Ric Bessin, UK extension entomologist, recently returned from El Salvador, where he showed groups comprised mostly of limited resource farmers how to conduct their own on-farm research on organic crops and improve overall farm sustainability.
“Most of the farmers in this area are dependent upon what they can grow themselves,” he said. “They want to reduce their reliance on external inputs and test locally derived materials for crop production and as supplements to animal feed.”
Bessin also taught the growers about controls in experiments, how to set up those in fields and record the results. Each group of farmers was testing different crops and ideas.
The project is coordinated through FUNDESYRAM, a local nongovernmental organization that supports community and social development in the region. He also interacted with the University of El Salvador and CENTA personnel, the country’s version of the U.S. Department of Agriculture, to identify ways to continue to support the farmers’ efforts.
“Ultimately, the farmers want to produce a surplus of crops so they can sell the excess locally,” he said. “Food security is a big issue there.”
This was the fifth time Bessin, who was born in Venezuela and spent some of his childhood in Honduras, has worked in Latin America with this organization. The previous four times, his work involved helping individuals with insect management and pesticide safety.
“I enjoy the culture, volunteering and helping people,” Bessin said.
Like Bessin, Tim Coolong, UK extension specialist for vegetable crops, was interested in international development, and Bessin helped him connect with Winrock International and USAID. Coolong was assigned to Lebanon and worked with mainly commercial vegetable growers to develop fertilizer recommendations.
“Growers in the region I was placed worked through their local chamber of commerce, which houses their version of Cooperative Extension,” he said. “There, growers can have soil samples tested at a local university, but the university only gives them the results of the soil test and not nutrient recommendations.”

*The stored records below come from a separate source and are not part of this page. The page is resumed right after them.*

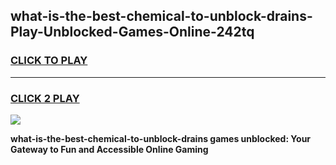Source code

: 
## what-is-the-best-chemical-to-unblock-drains-Play-Unblocked-Games-Online-242tq
<h3>
<a href="https://premium76.site?title=what-is-the-best-chemical-to-unblock-drains&ref=25A">CLICK TO PLAY</a></h3>
<hr>

<h3>
<a href="https://premium76.site?title=what-is-the-best-chemical-to-unblock-drains&ref=25A">CLICK 2 PLAY</a>
  
</h3>

<a href="https://premium76.site?title=what-is-the-best-chemical-to-unblock-drains&ref=25A"><img src="https://clearcache.store/games.png"></a>


**what-is-the-best-chemical-to-unblock-drains games unblocked: Your Gateway to Fun and Accessible Online Gaming**
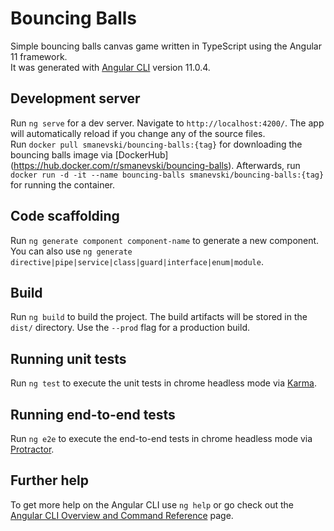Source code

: # Bouncing Balls

Simple bouncing balls canvas game written in TypeScript using the Angular 11 framework. <br />
It was generated with [Angular CLI](https://github.com/angular/angular-cli) version 11.0.4.

## Development server

Run `ng serve` for a dev server. Navigate to `http://localhost:4200/`. The app will automatically reload if you change any of the source files. <br />
Run `docker pull smanevski/bouncing-balls:{tag}` for downloading the bouncing balls image via [DockerHub] (https://hub.docker.com/r/smanevski/bouncing-balls). Afterwards, run `docker run -d -it --name bouncing-balls smanevski/bouncing-balls:{tag}` for running the container. 

## Code scaffolding

Run `ng generate component component-name` to generate a new component. You can also use `ng generate directive|pipe|service|class|guard|interface|enum|module`.

## Build

Run `ng build` to build the project. The build artifacts will be stored in the `dist/` directory. Use the `--prod` flag for a production build.

## Running unit tests

Run `ng test` to execute the unit tests in chrome headless mode via [Karma](https://karma-runner.github.io).

## Running end-to-end tests

Run `ng e2e` to execute the end-to-end tests in chrome headless mode via [Protractor](http://www.protractortest.org/).

## Further help

To get more help on the Angular CLI use `ng help` or go check out the [Angular CLI Overview and Command Reference](https://angular.io/cli) page.
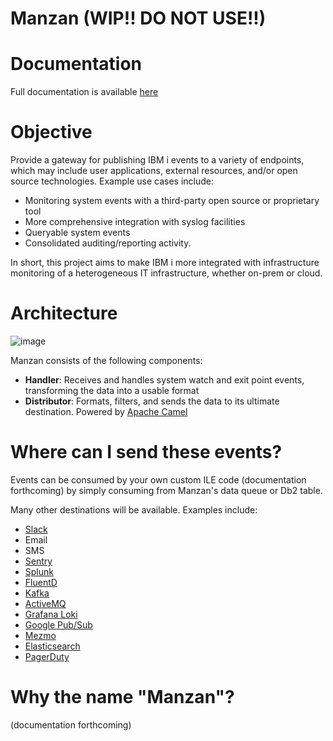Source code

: # Manzan (WIP!! DO NOT USE!!)

# Documentation

Full documentation is available [here](http://theprez.github.io/Manzan/)

# Objective

Provide a gateway for publishing IBM i events to a variety of endpoints, which may include user applications, external resources, and/or open source technologies. Example use cases include:
- Monitoring system events with a third-party open source or proprietary tool
- More comprehensive integration with syslog facilities
- Queryable system events
- Consolidated auditing/reporting activity. 

In short, this project aims to make IBM i more integrated with infrastructure monitoring of a heterogeneous IT infrastructure, whether on-prem or cloud.

# Architecture

![image](https://user-images.githubusercontent.com/17914061/208200501-d0c14907-ed47-4248-ab89-9728e197ddb6.png)


Manzan consists of the following components:
- **Handler**: Receives and handles system watch and exit point events, transforming the data into a usable format
- **Distributor**: Formats, filters, and sends the data to its ultimate destination. Powered by [Apache Camel](http://camel.apache.org)

# Where can I send these events?

Events can be consumed by your own custom ILE code (documentation forthcoming) by simply consuming from Manzan's data queue or Db2 table. 

Many other destinations will be available. Examples include:
- [Slack](http://slack.com)
- Email
- SMS
- [Sentry](http://sentry.io)
- [Splunk](http://splunk.com)
- [FluentD](http://fluentd.org)
- [Kafka](http://kafka.apache.org)
- [ActiveMQ](http://activemq.apache.org/)
- [Grafana Loki](https://grafana.com/oss/loki/)
- [Google Pub/Sub](https://cloud.google.com/pubsub)
- [Mezmo](http://mezmo.com)
- [Elasticsearch](http://elastic.co)
- [PagerDuty](http://pagerduty.com)

# Why the name "Manzan"?

(documentation forthcoming)
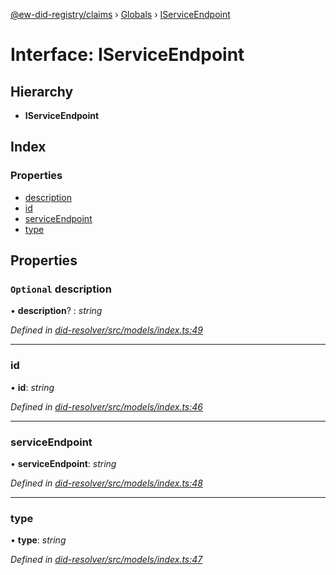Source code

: [@ew-did-registry/claims](../README.md) › [Globals](../globals.md) › [IServiceEndpoint](iserviceendpoint.md)

# Interface: IServiceEndpoint

## Hierarchy

* **IServiceEndpoint**

## Index

### Properties

* [description](iserviceendpoint.md#optional-description)
* [id](iserviceendpoint.md#id)
* [serviceEndpoint](iserviceendpoint.md#serviceendpoint)
* [type](iserviceendpoint.md#type)

## Properties

### `Optional` description

• **description**? : *string*

*Defined in [did-resolver/src/models/index.ts:49](https://github.com/energywebfoundation/ew-did-registry/blob/809ce1c/packages/did-resolver/src/models/index.ts#L49)*

___

###  id

• **id**: *string*

*Defined in [did-resolver/src/models/index.ts:46](https://github.com/energywebfoundation/ew-did-registry/blob/809ce1c/packages/did-resolver/src/models/index.ts#L46)*

___

###  serviceEndpoint

• **serviceEndpoint**: *string*

*Defined in [did-resolver/src/models/index.ts:48](https://github.com/energywebfoundation/ew-did-registry/blob/809ce1c/packages/did-resolver/src/models/index.ts#L48)*

___

###  type

• **type**: *string*

*Defined in [did-resolver/src/models/index.ts:47](https://github.com/energywebfoundation/ew-did-registry/blob/809ce1c/packages/did-resolver/src/models/index.ts#L47)*
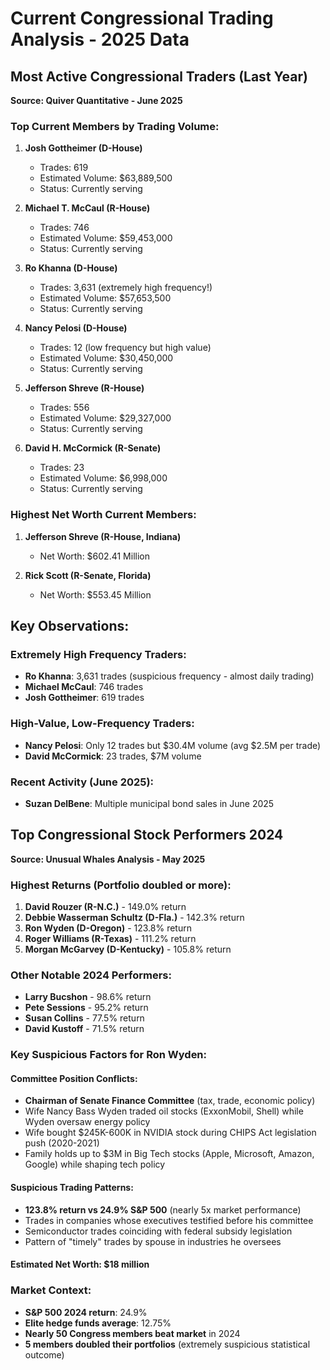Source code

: # Current Congressional Trading Analysis - 2025 Data

## Most Active Congressional Traders (Last Year)
**Source: Quiver Quantitative - June 2025**

### Top Current Members by Trading Volume:

1. **Josh Gottheimer (D-House)**
   - Trades: 619
   - Estimated Volume: $63,889,500
   - Status: Currently serving

2. **Michael T. McCaul (R-House)**
   - Trades: 746
   - Estimated Volume: $59,453,000
   - Status: Currently serving

3. **Ro Khanna (D-House)**
   - Trades: 3,631 (extremely high frequency!)
   - Estimated Volume: $57,653,500
   - Status: Currently serving

4. **Nancy Pelosi (D-House)**
   - Trades: 12 (low frequency but high value)
   - Estimated Volume: $30,450,000
   - Status: Currently serving

5. **Jefferson Shreve (R-House)**
   - Trades: 556
   - Estimated Volume: $29,327,000
   - Status: Currently serving

6. **David H. McCormick (R-Senate)**
   - Trades: 23
   - Estimated Volume: $6,998,000
   - Status: Currently serving

### Highest Net Worth Current Members:

1. **Jefferson Shreve (R-House, Indiana)**
   - Net Worth: $602.41 Million

2. **Rick Scott (R-Senate, Florida)**
   - Net Worth: $553.45 Million

## Key Observations:

### Extremely High Frequency Traders:
- **Ro Khanna**: 3,631 trades (suspicious frequency - almost daily trading)
- **Michael McCaul**: 746 trades
- **Josh Gottheimer**: 619 trades

### High-Value, Low-Frequency Traders:
- **Nancy Pelosi**: Only 12 trades but $30.4M volume (avg $2.5M per trade)
- **David McCormick**: 23 trades, $7M volume

### Recent Activity (June 2025):
- **Suzan DelBene**: Multiple municipal bond sales in June 2025



## Top Congressional Stock Performers 2024
**Source: Unusual Whales Analysis - May 2025**

### Highest Returns (Portfolio doubled or more):

1. **David Rouzer (R-N.C.)** - 149.0% return
2. **Debbie Wasserman Schultz (D-Fla.)** - 142.3% return  
3. **Ron Wyden (D-Oregon)** - 123.8% return
4. **Roger Williams (R-Texas)** - 111.2% return
5. **Morgan McGarvey (D-Kentucky)** - 105.8% return

### Other Notable 2024 Performers:
- **Larry Bucshon** - 98.6% return
- **Pete Sessions** - 95.2% return
- **Susan Collins** - 77.5% return
- **David Kustoff** - 71.5% return

### Key Suspicious Factors for Ron Wyden:

#### Committee Position Conflicts:
- **Chairman of Senate Finance Committee** (tax, trade, economic policy)
- Wife Nancy Bass Wyden traded oil stocks (ExxonMobil, Shell) while Wyden oversaw energy policy
- Wife bought $245K-600K in NVIDIA stock during CHIPS Act legislation push (2020-2021)
- Family holds up to $3M in Big Tech stocks (Apple, Microsoft, Amazon, Google) while shaping tech policy

#### Suspicious Trading Patterns:
- **123.8% return vs 24.9% S&P 500** (nearly 5x market performance)
- Trades in companies whose executives testified before his committee
- Semiconductor trades coinciding with federal subsidy legislation
- Pattern of "timely" trades by spouse in industries he oversees

#### Estimated Net Worth: $18 million

### Market Context:
- **S&P 500 2024 return**: 24.9%
- **Elite hedge funds average**: 12.75%
- **Nearly 50 Congress members beat market** in 2024
- **5 members doubled their portfolios** (extremely suspicious statistical outcome)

Coolong helped them develop nutrient recommendations and a calculator based on their soil conditions, crops and seasons.
“Actually, the area I was in (northeastern Lebanon) had very similar temperatures to Kentucky, although, they had a heavy clay soil with an average pH of 8.5,” he said.
The Lebanese growers used plastic tunnels to grow tomatoes in the spring and leafy greens in the winter. Their field crops included potatoes, cucumbers, bell peppers, lettuce and winter wheat as a cover crop. Most of the growers were producing these crops to sell, and a few of the larger growers were exporting to Mediterranean countries in southern Europe.
“I was surprised at the diversity of things going on there,” Coolong said.
Coolong and Bessin are both interested in further international outreach opportunities, and Bessin is hoping to follow up with the El Salvadoran growers next year.